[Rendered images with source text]
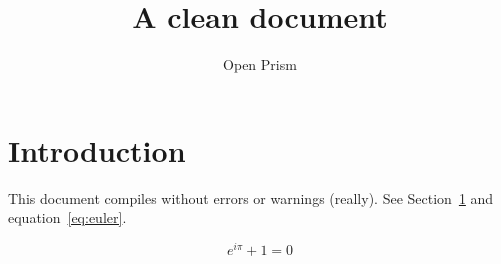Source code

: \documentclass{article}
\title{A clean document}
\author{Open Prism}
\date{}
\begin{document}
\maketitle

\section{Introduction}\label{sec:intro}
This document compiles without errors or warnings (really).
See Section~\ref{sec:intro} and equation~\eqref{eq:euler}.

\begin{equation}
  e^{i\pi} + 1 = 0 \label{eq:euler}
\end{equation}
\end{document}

= TASK BRIEF =
Every entry must be written out exactly, with all pictures left out.

= SOLUTION BELOW =
Source code

: \documentclass{article}
\title{A clean document}
\author{Open Prism}
\date{}
\begin{document}
\maketitle

\section{Introduction}\label{sec:intro}
This document compiles without errors or warnings (really).
See Section~\ref{sec:intro} and equation~\eqref{eq:euler}.

\begin{equation}
  e^{i\pi} + 1 = 0 \label{eq:euler}
\end{equation}
\end{document}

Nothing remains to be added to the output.